ARI microphone array and audio recording#
ARI has a ReSpeaker Mic Array V2.0 consisting of 4 microphones, positioned in the torso, just below the touch-screen.

The microphone is connected via USB to the main PC. The PC then outputs audio through the robot’s two speakers, located at each lateral side of the torso, that include a 30W amplifier.

Main hardware features:
Support USB Audio Class 1.0 (UAC 1.0)
Four microphones array
Sensitivity: -26 dBFS (omnidirectional)
Signal-to-Noise Ratio: 63dB
12 programmable RGB LED indicators
Note
By default, the microphone LEDs are configured to turn blue when the microphone hears something. In addition, a light blue LED indicates the current sound source direction.
The parameter enable_leds
can be set to False
in the respeaker_ros
launch file to disable this behaviour.
The ReSpeaker microphone also implements several audio processing directly on the hardware:
far-field Voice Activity Detection (up to 5m away);
Direction of Arrival (DoA) estimation;
Beamforming (BF) to focus on sound coming from a specific source;
noise suppression;
de-reverberation;
acoustic echo cancellation, enabling the robot to ignore its own voice.
ROS API#
ARI relies on an heavily modified version of the open-source respeaker_ros driver.
It exposes the following topics:
/audio/raw: Merged audio channel of the 4 microphones (alias for /audio/channel0).
/audio/channel0: Merged audio channel of the 4 microphones
/audio/channel1: Audio stream from the first microphone.
/audio/channel2: Audio stream from the second microphone.
/audio/channel3: Audio stream from the third microphone.
/audio/channel4: Audio stream from the fourth microphone.
/audio/channel5: Monitor audio stream from the audio input (used for self-echo cancellation).
/audio/voice_detected: Publishes a boolean indicating if a voice is currently detected (ie, whether someone is currently speaking)
/audio/speech: raw audio data of detected speech (published once the person has finished speaking).
/audio/sound_direction: The estimated Direction of Arrival of the detected sound.
/audio/sound_localization: The estimated sound source location.
Audio can then be recorded as a rosbag, for example:
ssh pal@ari-0c
rosbag record -O audio_sample.bag /audio/channel0
Regardless on how the audio is captured, it can later be processed.
Recording audio directly from ALSA#
You can also access the ReSpeaker as a regular Linux ALSA recording device:
log onto the robot and it should appear when running the command arecord -l
(and arecord -L
to get the list of ALSA device names).
To record, you first need to stop the ROS driver and find the correct device name
in the arecord -L
list.
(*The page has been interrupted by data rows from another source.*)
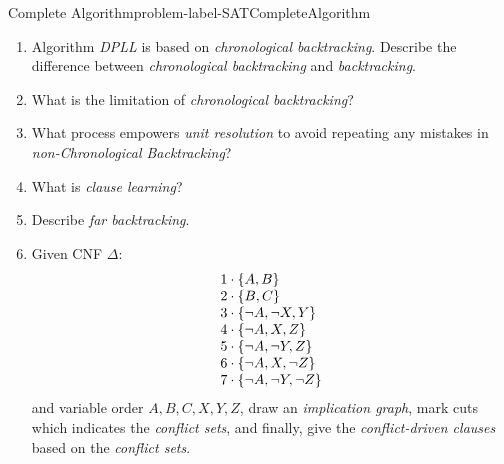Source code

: \documentclass[main.tex]{subfiles}
\begin{document}
\begin{problem}{Complete Algorithm}{problem-label-SATCompleteAlgorithm}
\begin{enumerate}[(1)]
\[    \]
    \item Algorithm \textit{DPLL} is based on \textit{chronological backtracking}. Describe the difference between \textit{chronological backtracking} and \textit{backtracking}.
    \item What is the limitation of \textit{chronological backtracking}?
    \item What process empowers \textit{unit resolution} to avoid repeating any mistakes in \textit{non-Chronological Backtracking}?
    \item What is \textit{clause learning}?
    \item Describe \textit{far backtracking}.
    \item Given CNF $\Delta$:
    \[
        \begin{array}{l l}{1\cdot\{A,B\}}\\ {2\cdot\{B,C\}}\\ {3\cdot\{\lnot A, \lnot X, Y\}}\\{4\cdot\{\lnot A, X, Z\}}\\ {5\cdot\{\lnot A,\lnot Y,Z\}}\\ {6\cdot\{\lnot A, X, \lnot Z\}}\\ {7\cdot\{\lnot A,\lnot Y,\lnot Z\}}\end{array}
    \]
    and variable order $A, B, C, X, Y, Z$, draw an \textit{implication graph}, mark cuts which indicates the \textit{conflict sets}, and finally, give the \textit{conflict-driven clauses} based on the \textit{conflict sets}.
    
\end{enumerate}
\end{problem}
\vspace*{4\baselineskip}

\vspace*{4\baselineskip}
\end{document}
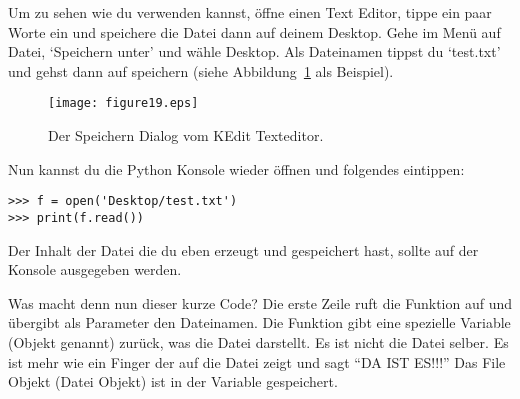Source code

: \begin{LINUX}
Um zu sehen wie du  verwenden kannst, öffne einen Text Editor, tippe ein paar Worte ein und speichere die Datei dann auf deinem Desktop. Gehe im Menü auf Datei, `Speichern unter' und wähle Desktop. Als Dateinamen tippst du `test.txt' und gehst dann auf speichern (siehe Abbildung~\ref{fig19} als Beispiel).

\begin{figure}
\begin{center}
\texttt{[image: figure19.eps]}
\end{center}
\caption{Der Speichern Dialog vom KEdit Texteditor.}\label{fig19}
\end{figure}

Nun kannst du die Python Konsole wieder öffnen und folgendes eintippen:

\begin{Verbatim}[frame=single]
>>> f = open('Desktop/test.txt')
>>> print(f.read())
\end{Verbatim}

Der Inhalt der Datei die du eben erzeugt und gespeichert hast, sollte auf der Konsole ausgegeben werden. %
\end{LINUX}

Was macht denn nun dieser kurze Code? Die erste Zeile ruft die Funktion  auf und übergibt als Parameter den Dateinamen. Die Funktion gibt eine spezielle Variable (Objekt genannt) zurück, was die Datei darstellt. Es ist nicht die Datei selber. Es ist mehr wie ein Finger der auf die Datei zeigt und sagt ``DA IST ES!!!'' Das File Objekt (Datei Objekt) ist in der Variable  gespeichert.

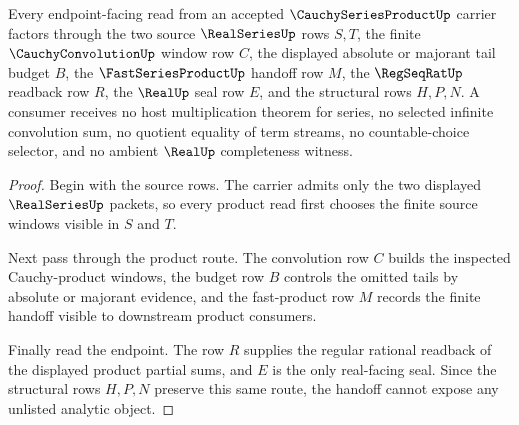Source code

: \begin{theorem}
\label{thm:cauchy-series-product-realseries-handoff}
Every endpoint-facing read from an accepted $\CauchySeriesProductUp$ carrier factors through the two source $\RealSeriesUp$ rows $S,T$, the finite $\CauchyConvolutionUp$ window row $C$, the displayed absolute or majorant tail budget $B$, the $\FastSeriesProductUp$ handoff row $M$, the $\RegSeqRatUp$ readback row $R$, the $\RealUp$ seal row $E$, and the structural rows $H,P,N$. A consumer receives no host multiplication theorem for series, no selected infinite convolution sum, no quotient equality of term streams, no countable-choice selector, and no ambient $\RealUp$ completeness witness.
\end{theorem}
\begin{proof}
Begin with the source rows. The carrier admits only the two displayed $\RealSeriesUp$ packets, so every product read first chooses the finite source windows visible in $S$ and $T$.

Next pass through the product route. The convolution row $C$ builds the inspected Cauchy-product windows, the budget row $B$ controls the omitted tails by absolute or majorant evidence, and the fast-product row $M$ records the finite handoff visible to downstream product consumers.

Finally read the endpoint. The row $R$ supplies the regular rational readback of the displayed product partial sums, and $E$ is the only real-facing seal. Since the structural rows $H,P,N$ preserve this same route, the handoff cannot expose any unlisted analytic object.
\end{proof}


\begin{closurestatus}{\CauchySeriesProductUp}
  \theoryclosure{\seedClosure}
  \formalstatus{\unformalizedV}
\end{closurestatus}
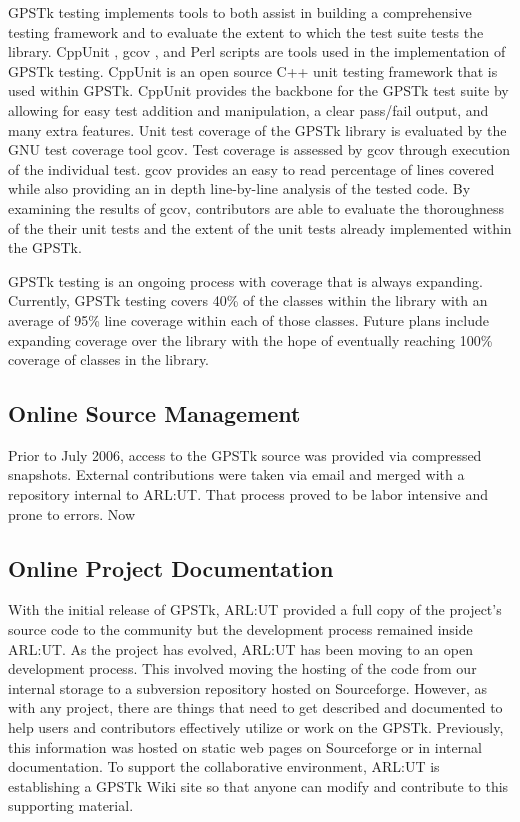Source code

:\documentclass{ion-gps}
\begin{document}
GPSTk testing implements tools to both assist in building a
comprehensive testing framework and to evaluate the extent to which
the test suite tests the library. CppUnit \cite{CppUnit}, gcov
\cite{gcov}, and Perl \cite{perl} scripts are tools used in the
implementation of GPSTk testing. CppUnit is an open source C++ unit
testing framework that is used within GPSTk. CppUnit provides the
backbone for the GPSTk test suite by allowing for easy test addition
and manipulation, a clear pass/fail output, and many extra
features. Unit test coverage of the GPSTk library is evaluated by the
GNU test coverage tool gcov. Test coverage is assessed by gcov through
execution of the individual test. gcov provides an easy to read
percentage of lines covered while also providing an in depth
line-by-line analysis of the tested code. By examining the results of
gcov, contributors are able to evaluate the thoroughness of the their
unit tests and the extent of the unit tests already implemented within
the GPSTk.

GPSTk testing is an ongoing process with coverage that is always
expanding. Currently, GPSTk testing covers 40\% of the classes within
the library with an average of 95\% line coverage within each of those
classes.  Future plans include expanding coverage over the library
with the hope of eventually reaching 100\% coverage of classes in the
library.

\subsection*{Online Source Management}
Prior to July 2006, access to the GPSTk source was provided via
compressed snapshots. External contributions were taken via email and
merged with a repository internal to ARL:UT. That process proved to be
labor intensive and prone to errors. Now 

\subsection*{Online Project Documentation}

With the initial release of GPSTk, ARL:UT provided a full copy of the
project's source code to the community but the development
process remained inside ARL:UT.  As the project has evolved, ARL:UT
has been moving to an open development process.  This involved
moving the hosting of the code from our internal storage to a
subversion repository hosted on Sourceforge.  However, as with any
project, there are things that need to get described and documented to
help users and contributors effectively utilize or work on the GPSTk.
Previously, this information was hosted on static web pages on
Sourceforge or in internal documentation.  To support the
collaborative environment, ARL:UT is establishing a GPSTk Wiki site so
that anyone can modify and contribute to this supporting material.
\end{document}
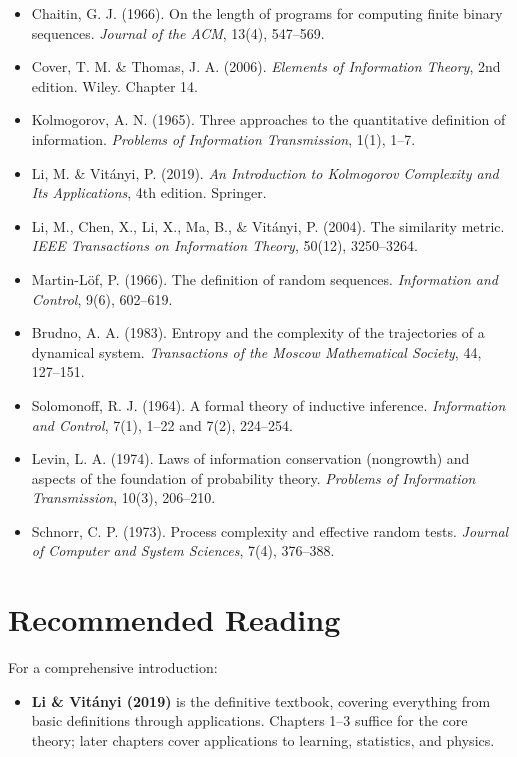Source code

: \begin{itemize}
\item Chaitin, G. J. (1966). On the length of programs for computing finite binary sequences. \textit{Journal of the ACM}, 13(4), 547--569.
\item Cover, T. M. \& Thomas, J. A. (2006). \textit{Elements of Information Theory}, 2nd edition. Wiley. Chapter 14.
\item Kolmogorov, A. N. (1965). Three approaches to the quantitative definition of information. \textit{Problems of Information Transmission}, 1(1), 1--7.
\item Li, M. \& Vitányi, P. (2019). \textit{An Introduction to Kolmogorov Complexity and Its Applications}, 4th edition. Springer.
\item Li, M., Chen, X., Li, X., Ma, B., \& Vitányi, P. (2004). The similarity metric. \textit{IEEE Transactions on Information Theory}, 50(12), 3250--3264.
\item Martin-Löf, P. (1966). The definition of random sequences. \textit{Information and Control}, 9(6), 602--619.
\item Brudno, A. A. (1983). Entropy and the complexity of the trajectories of a dynamical system. \textit{Transactions of the Moscow Mathematical Society}, 44, 127--151.
\item Solomonoff, R. J. (1964). A formal theory of inductive inference. \textit{Information and Control}, 7(1), 1--22 and 7(2), 224--254.
\item Levin, L. A. (1974). Laws of information conservation (nongrowth) and aspects of the foundation of probability theory. \textit{Problems of Information Transmission}, 10(3), 206--210.
\item Schnorr, C. P. (1973). Process complexity and effective random tests. \textit{Journal of Computer and System Sciences}, 7(4), 376--388.
\end{itemize}



\section{Recommended Reading}

For a comprehensive introduction:

\begin{itemize}
\item \textbf{Li \& Vitányi (2019)} is the definitive textbook, covering everything from basic definitions through applications. Chapters 1--3 suffice for the core theory; later chapters cover applications to learning, statistics, and physics.
\end{itemize}

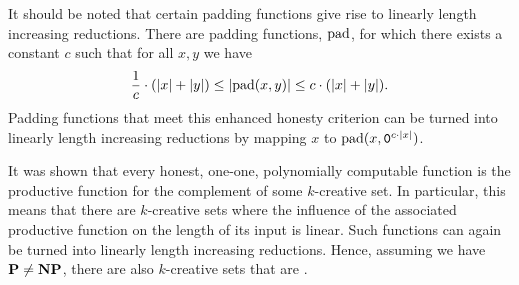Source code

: It should be noted that certain padding functions give rise to linearly length increasing reductions.
There are padding functions, $\operatorname{pad}$, for which there exists a constant $c$ such that for all $x, y$ we have
\begin{equation*}
  \frac{1}{c} \cdot ({\lvert x\rvert} + {\lvert y\rvert}) \le {\lvert\operatorname{pad}(x, y)\rvert} \le c \cdot ({\lvert x\rvert} + {\lvert y\rvert}).
\end{equation*}
Padding functions that meet this enhanced honesty criterion can be turned into linearly length increasing reductions by mapping $x$ to $\operatorname{pad}(x, \textnormal{\texttt{0}}^{c \cdot {\lvert x\rvert}})$.

It was shown \parencite{young1983some} that every honest, one-one, polynomially computable function is the productive function for the complement of some $k$-creative set.
In particular, this means that there are $k$-creative sets where the influence of the associated productive function on the length of its input is linear.
Such functions can again be turned into linearly length increasing reductions.
Hence, assuming we have $\textnormal{\textbf{P}} \ne \textnormal{\textbf{NP}}$, there are also $k$-creative sets that are .

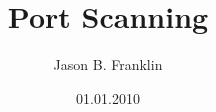 \documentclass[titlepage, a4paper]{article}
\title{Port Scanning}
\author{Jason B. Franklin}
\date{01.01.2010}
\begin{document}
\maketitle
\tableofcontents
\listoffigures


\begin{abstract}
\end{abstract}







\end{document}
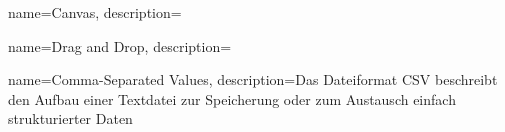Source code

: 

 {
	name={Canvas},
	description={}
}

 {
	name={Drag and Drop},
	description={}
}

 {
	name={Comma-Separated Values},
	description={Das Dateiformat CSV beschreibt den Aufbau einer Textdatei zur Speicherung oder zum Austausch einfach strukturierter Daten}
}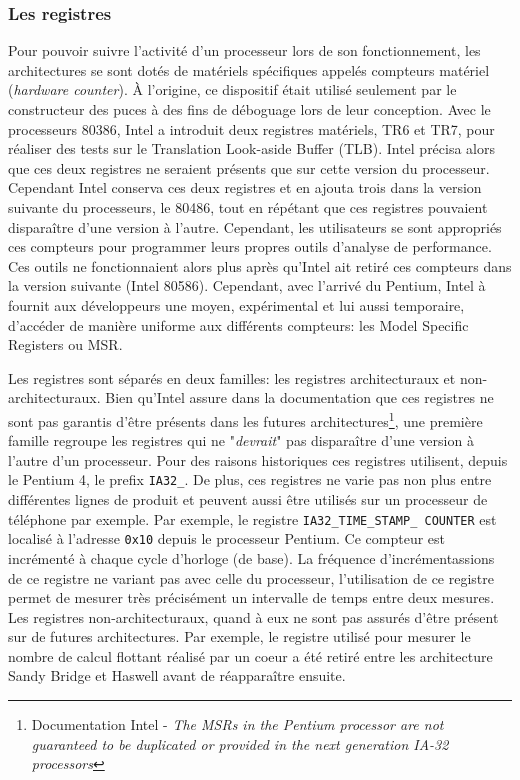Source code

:     

    \subsubsection{Les registres}
    
        Pour pouvoir suivre l'activité d'un processeur lors de son fonctionnement, les architectures se sont dotés de matériels spécifiques appelés compteurs matériel (\textit{hardware counter}). À l'origine, ce dispositif était utilisé seulement par le constructeur des puces à des fins de déboguage lors de leur conception. Avec le processeurs 80386, Intel a introduit deux registres matériels, TR6 et TR7, pour réaliser des tests sur le Translation Look-aside Buffer (TLB). Intel précisa alors que ces deux registres ne seraient présents que sur cette version du processeur. Cependant Intel conserva ces deux registres et en ajouta trois dans la version suivante du processeurs, le 80486, tout en répétant que ces registres pouvaient disparaître d’une version à l’autre. Cependant, les utilisateurs se sont appropriés ces compteurs pour programmer leurs propres outils d'analyse de performance. Ces outils ne fonctionnaient alors plus après qu'Intel ait retiré ces compteurs dans la version suivante (Intel 80586). Cependant, avec l’arrivé du Pentium, Intel à fournit aux développeurs une moyen, expérimental et lui aussi temporaire, d’accéder de manière uniforme aux différents compteurs: les Model Specific Registers ou MSR.

        Les registres sont séparés en deux familles: les registres architecturaux et non-architecturaux. Bien qu'Intel assure dans la documentation que ces registres ne sont pas garantis d'être présents dans les futures architectures\footnote{Documentation Intel - \textit{The MSRs in the Pentium processor are not guaranteed to be duplicated or provided in the next generation IA-32 processors}}, une première famille regroupe les registres qui ne "\textit{devrait}" pas disparaître d'une version à l'autre d'un processeur. Pour des raisons historiques ces registres utilisent, depuis le Pentium 4, le prefix \verb|IA32_|. De plus, ces registres ne varie pas non plus entre différentes lignes de produit et peuvent aussi être utilisés sur un processeur de téléphone par exemple. Par exemple, le registre \verb|IA32_TIME_STAMP_ COUNTER| est localisé à l'adresse \verb|0x10| depuis le processeur Pentium. Ce compteur est incrémenté à chaque cycle d'horloge (de base). La fréquence d'incrémentassions de ce registre ne variant pas avec celle du processeur, l'utilisation de ce registre permet de mesurer très précisément un intervalle de temps entre deux mesures. 
        Les registres non-architecturaux, quand à eux ne sont pas assurés d'être présent sur de futures architectures. Par exemple, le registre utilisé pour mesurer le nombre de calcul flottant réalisé par un coeur a été retiré entre les architecture Sandy Bridge et Haswell avant de réapparaître ensuite. 
    
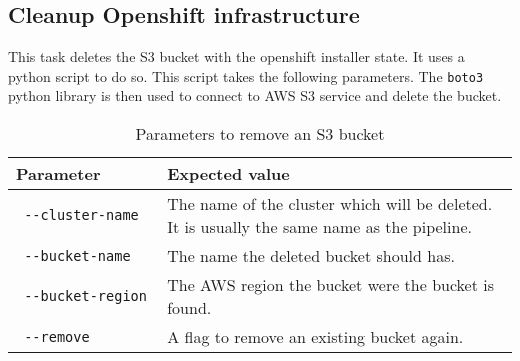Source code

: \subsection{Cleanup Openshift infrastructure}\label{subsec:cleanup-openshift-infrastructure}

This task deletes the S3 bucket with the openshift installer state.
It uses a python script to do so.
This script takes the following parameters.
The \verb|boto3| python library is then used to connect to AWS S3 service and delete the bucket.

\begin{table}
    \centering
    \caption{Parameters to remove an S3 bucket}
    \label{tab:params-remove-s3-bucket}
    \begin{tabular}{|p{0.3\linewidth}|p{0.7\linewidth}|}
        Parameter & Expected value \\
        \hline
        \verb| --cluster-name | & The name of the cluster which will be deleted.
            It is usually the same name as the pipeline. \\
        \verb| --bucket-name | & The name the deleted bucket should has. \\
        \verb| --bucket-region | & The AWS region the bucket were the bucket is found. \\
        \verb| --remove | & A flag to remove an existing bucket again. \\
    \end{tabular}
\end{table}

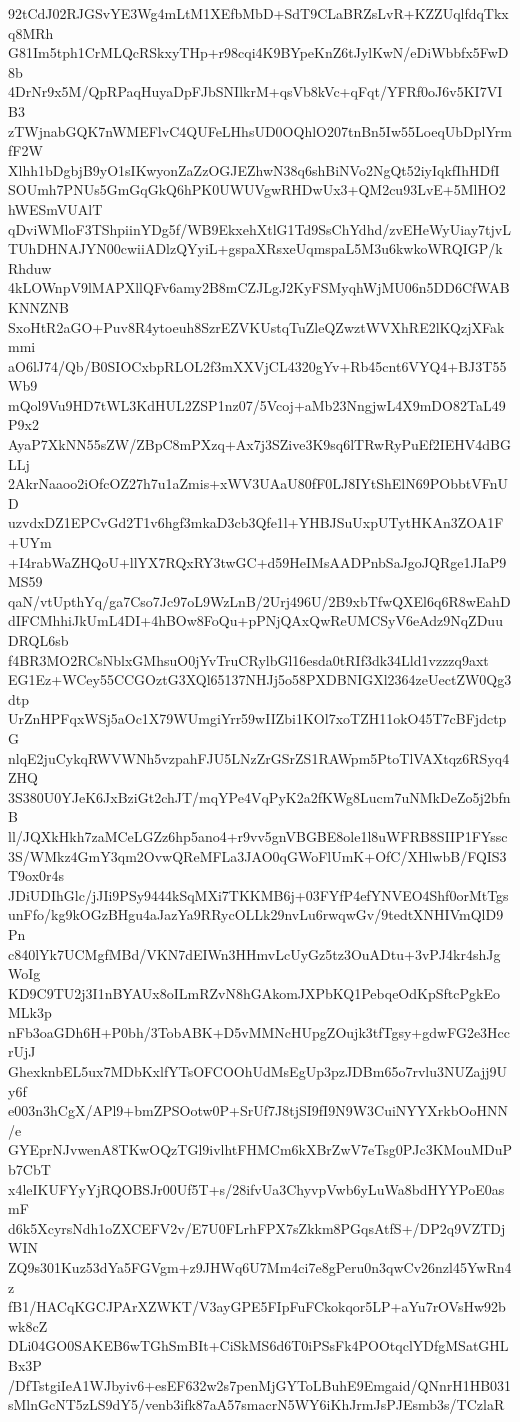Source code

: 92tCdJ02RJGSvYE3Wg4mLtM1XEfbMbD+SdT9CLaBRZsLvR+KZZUqlfdqTkxq8MRh
G81Im5tph1CrMLQcRSkxyTHp+r98cqi4K9BYpeKnZ6tJylKwN/eDiWbbfx5FwD8b
4DrNr9x5M/QpRPaqHuyaDpFJbSNIlkrM+qsVb8kVc+qFqt/YFRf0oJ6v5KI7VIB3
zTWjnabGQK7nWMEFlvC4QUFeLHhsUD0OQhlO207tnBn5Iw55LoeqUbDplYrmfF2W
Xlhh1bDgbjB9yO1sIKwyonZaZzOGJEZhwN38q6shBiNVo2NgQt52iyIqkfIhHDfI
SOUmh7PNUs5GmGqGkQ6hPK0UWUVgwRHDwUx3+QM2cu93LvE+5MlHO2hWESmVUAlT
qDviWMloF3TShpiinYDg5f/WB9EkxehXtlG1Td9SsChYdhd/zvEHeWyUiay7tjvL
TUhDHNAJYN00cwiiADlzQYyiL+gspaXRsxeUqmspaL5M3u6kwkoWRQIGP/kRhduw
4kLOWnpV9lMAPXllQFv6amy2B8mCZJLgJ2KyFSMyqhWjMU06n5DD6CfWABKNNZNB
SxoHtR2aGO+Puv8R4ytoeuh8SzrEZVKUstqTuZleQZwztWVXhRE2lKQzjXFakmmi
aO6lJ74/Qb/B0SIOCxbpRLOL2f3mXXVjCL4320gYv+Rb45cnt6VYQ4+BJ3T55Wb9
mQol9Vu9HD7tWL3KdHUL2ZSP1nz07/5Vcoj+aMb23NngjwL4X9mDO82TaL49P9x2
AyaP7XkNN55sZW/ZBpC8mPXzq+Ax7j3SZive3K9sq6lTRwRyPuEf2IEHV4dBGLLj
2AkrNaaoo2iOfcOZ27h7u1aZmis+xWV3UAaU80fF0LJ8IYtShElN69PObbtVFnUD
uzvdxDZ1EPCvGd2T1v6hgf3mkaD3cb3Qfe1l+YHBJSuUxpUTytHKAn3ZOA1F+UYm
+I4rabWaZHQoU+llYX7RQxRY3twGC+d59HeIMsAADPnbSaJgoJQRge1JIaP9MS59
qaN/vtUpthYq/ga7Cso7Jc97oL9WzLnB/2Urj496U/2B9xbTfwQXEl6q6R8wEahD
dIFCMhhiJkUmL4DI+4hBOw8FoQu+pPNjQAxQwReUMCSyV6eAdz9NqZDuuDRQL6sb
f4BR3MO2RCsNblxGMhsuO0jYvTruCRylbGl16esda0tRIf3dk34Lld1vzzzq9axt
EG1Ez+WCey55CCGOztG3XQl65137NHJj5o58PXDBNIGXl2364zeUectZW0Qg3dtp
UrZnHPFqxWSj5aOc1X79WUmgiYrr59wIIZbi1KOl7xoTZH11okO45T7cBFjdctpG
nlqE2juCykqRWVWNh5vzpahFJU5LNzZrGSrZS1RAWpm5PtoTlVAXtqz6RSyq4ZHQ
3S380U0YJeK6JxBziGt2chJT/mqYPe4VqPyK2a2fKWg8Lucm7uNMkDeZo5j2bfnB
ll/JQXkHkh7zaMCeLGZz6hp5ano4+r9vv5gnVBGBE8ole1l8uWFRB8SIIP1FYssc
3S/WMkz4GmY3qm2OvwQReMFLa3JAO0qGWoFlUmK+OfC/XHlwbB/FQIS3T9ox0r4s
JDiUDIhGlc/jJIi9PSy9444kSqMXi7TKKMB6j+03FYfP4efYNVEO4Shf0orMtTgs
unFfo/kg9kOGzBHgu4aJazYa9RRycOLLk29nvLu6rwqwGv/9tedtXNHIVmQlD9Pn
c840lYk7UCMgfMBd/VKN7dEIWn3HHmvLcUyGz5tz3OuADtu+3vPJ4kr4shJgWoIg
KD9C9TU2j3I1nBYAUx8oILmRZvN8hGAkomJXPbKQ1PebqeOdKpSftcPgkEoMLk3p
nFb3oaGDh6H+P0bh/3TobABK+D5vMMNcHUpgZOujk3tfTgsy+gdwFG2e3HccrUjJ
GhexknbEL5ux7MDbKxlfYTsOFCOOhUdMsEgUp3pzJDBm65o7rvlu3NUZajj9Uy6f
e003n3hCgX/APl9+bmZPSOotw0P+SrUf7J8tjSI9fI9N9W3CuiNYYXrkbOoHNN/e
GYEprNJvwenA8TKwOQzTGl9ivlhtFHMCm6kXBrZwV7eTsg0PJc3KMouMDuPb7CbT
x4leIKUFYyYjRQOBSJr00Uf5T+s/28ifvUa3ChyvpVwb6yLuWa8bdHYYPoE0asmF
d6k5XcyrsNdh1oZXCEFV2v/E7U0FLrhFPX7sZkkm8PGqsAtfS+/DP2q9VZTDjWIN
ZQ9s301Kuz53dYa5FGVgm+z9JHWq6U7Mm4ci7e8gPeru0n3qwCv26nzl45YwRn4z
fB1/HACqKGCJPArXZWKT/V3ayGPE5FIpFuFCkokqor5LP+aYu7rOVsHw92bwk8cZ
DLi04GO0SAKEB6wTGhSmBIt+CiSkMS6d6T0iPSsFk4POOtqclYDfgMSatGHLBx3P
/DfTstgiIeA1WJbyiv6+esEF632w2s7penMjGYToLBuhE9Emgaid/QNnrH1HB031
sMlnGcNT5zLS9dY5/venb3ifk87aA57smacrN5WY6iKhJrmJsPJEsmb3s/TCzlaR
In the example below we are recording it
at 16 KHz sampling rate, recording all 6 channels of the respeaker, for a
duration of 10 seconds.
> pal-stop respeaker_ros
> arecord -D "hw:CARD=ArrayUAC10,DEV=0" -fS16_LE -c6 -d 10 -r16000 > audio.wav
Play back the recorded sound:
> aplay audio.wav
You can then re-enable the ROS interface:
> pal-restart respeaker_ros